Aim of the exercise:
Scan the material below and copy every line holding the word "alarm".

Records shown:
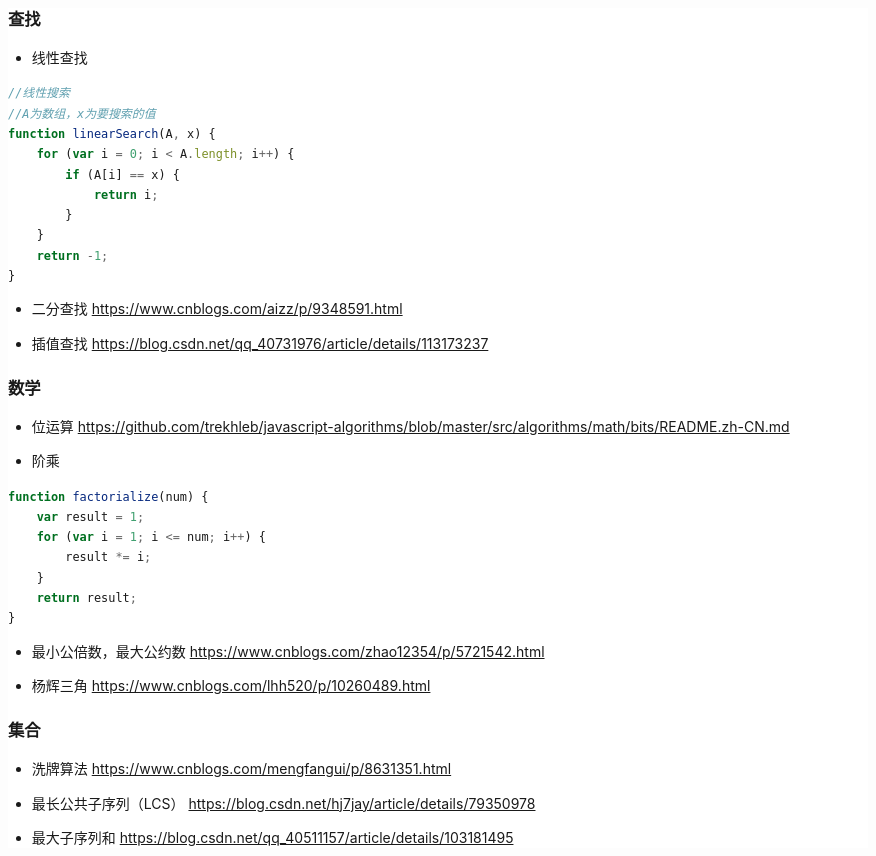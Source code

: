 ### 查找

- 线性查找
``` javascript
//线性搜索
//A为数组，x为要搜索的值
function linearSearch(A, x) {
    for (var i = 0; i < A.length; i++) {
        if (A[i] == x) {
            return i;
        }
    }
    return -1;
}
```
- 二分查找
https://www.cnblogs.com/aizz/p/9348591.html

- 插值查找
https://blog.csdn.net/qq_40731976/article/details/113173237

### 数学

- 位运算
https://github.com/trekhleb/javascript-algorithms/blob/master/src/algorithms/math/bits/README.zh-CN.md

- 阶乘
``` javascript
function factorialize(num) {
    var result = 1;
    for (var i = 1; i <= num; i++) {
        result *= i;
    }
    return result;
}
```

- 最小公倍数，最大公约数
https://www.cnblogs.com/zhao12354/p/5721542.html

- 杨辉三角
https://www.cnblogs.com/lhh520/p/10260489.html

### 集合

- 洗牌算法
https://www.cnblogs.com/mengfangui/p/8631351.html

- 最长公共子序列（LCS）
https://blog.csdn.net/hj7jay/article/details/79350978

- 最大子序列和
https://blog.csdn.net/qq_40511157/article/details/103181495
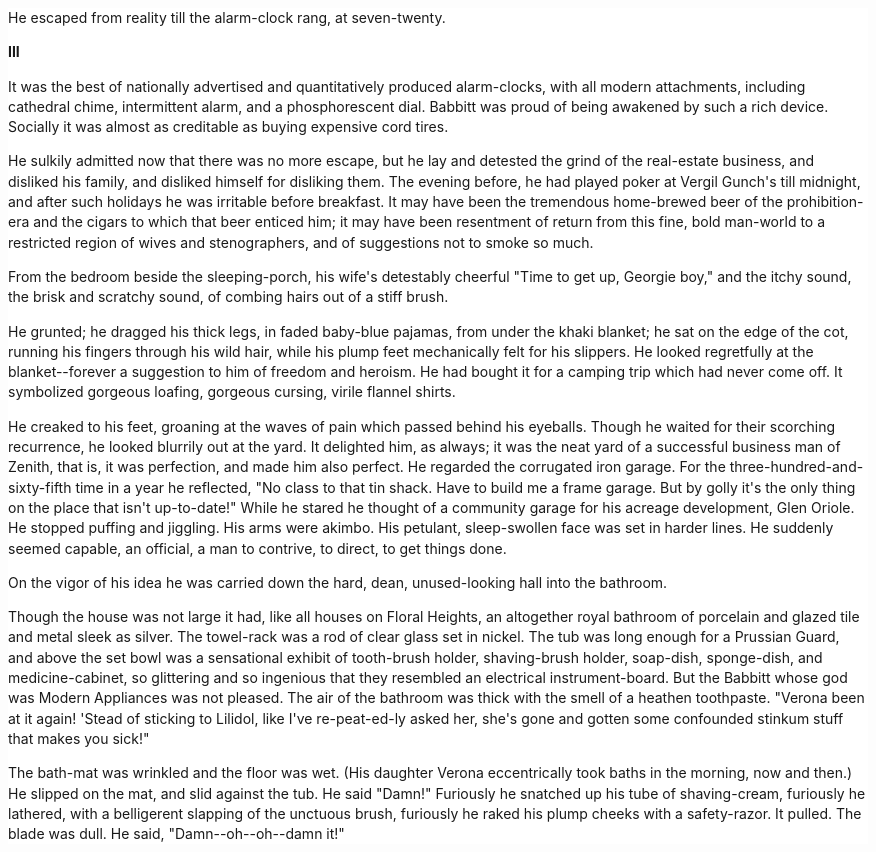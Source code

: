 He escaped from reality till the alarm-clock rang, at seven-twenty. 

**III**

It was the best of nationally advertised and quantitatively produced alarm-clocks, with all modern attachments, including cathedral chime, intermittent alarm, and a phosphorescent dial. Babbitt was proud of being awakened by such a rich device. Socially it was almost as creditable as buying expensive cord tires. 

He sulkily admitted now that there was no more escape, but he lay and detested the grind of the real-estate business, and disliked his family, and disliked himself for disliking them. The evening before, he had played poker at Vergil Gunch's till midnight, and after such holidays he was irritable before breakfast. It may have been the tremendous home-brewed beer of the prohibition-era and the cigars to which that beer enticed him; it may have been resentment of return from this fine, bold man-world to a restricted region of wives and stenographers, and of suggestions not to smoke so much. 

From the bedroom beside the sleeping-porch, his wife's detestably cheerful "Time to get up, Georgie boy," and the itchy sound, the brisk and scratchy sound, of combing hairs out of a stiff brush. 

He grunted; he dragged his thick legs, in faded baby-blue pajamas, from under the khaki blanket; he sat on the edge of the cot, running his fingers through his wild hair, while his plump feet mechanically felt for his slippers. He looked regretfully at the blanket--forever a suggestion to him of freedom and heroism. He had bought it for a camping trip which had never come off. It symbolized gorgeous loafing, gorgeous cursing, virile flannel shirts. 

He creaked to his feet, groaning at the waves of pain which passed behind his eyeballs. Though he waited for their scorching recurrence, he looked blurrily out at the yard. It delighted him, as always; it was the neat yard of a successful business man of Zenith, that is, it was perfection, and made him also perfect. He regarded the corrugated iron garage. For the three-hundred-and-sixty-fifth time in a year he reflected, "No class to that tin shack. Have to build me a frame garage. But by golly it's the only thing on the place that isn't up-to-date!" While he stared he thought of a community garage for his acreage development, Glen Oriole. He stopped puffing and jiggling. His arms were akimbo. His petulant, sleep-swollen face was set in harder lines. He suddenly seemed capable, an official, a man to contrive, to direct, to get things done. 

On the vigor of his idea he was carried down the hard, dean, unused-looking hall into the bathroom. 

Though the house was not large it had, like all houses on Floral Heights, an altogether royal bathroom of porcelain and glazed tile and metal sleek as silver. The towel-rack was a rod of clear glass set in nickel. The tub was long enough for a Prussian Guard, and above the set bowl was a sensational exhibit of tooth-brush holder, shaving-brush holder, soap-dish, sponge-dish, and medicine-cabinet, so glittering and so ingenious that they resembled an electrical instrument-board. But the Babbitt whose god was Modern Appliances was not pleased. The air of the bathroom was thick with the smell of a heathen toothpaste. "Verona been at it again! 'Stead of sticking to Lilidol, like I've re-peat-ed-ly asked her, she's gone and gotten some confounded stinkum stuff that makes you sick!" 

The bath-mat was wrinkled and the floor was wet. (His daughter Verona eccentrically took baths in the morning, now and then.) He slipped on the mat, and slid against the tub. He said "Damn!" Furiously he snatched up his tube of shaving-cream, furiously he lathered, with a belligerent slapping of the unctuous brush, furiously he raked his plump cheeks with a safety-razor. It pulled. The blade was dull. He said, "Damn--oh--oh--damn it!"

Answer box:
: He escaped from reality till the alarm-clock rang, at seven-twenty. 
It was the best of nationally advertised and quantitatively produced alarm-clocks, with all modern attachments, including cathedral chime, intermittent alarm, and a phosphorescent dial. Babbitt was proud of being awakened by such a rich device. Socially it was almost as creditable as buying expensive cord tires. 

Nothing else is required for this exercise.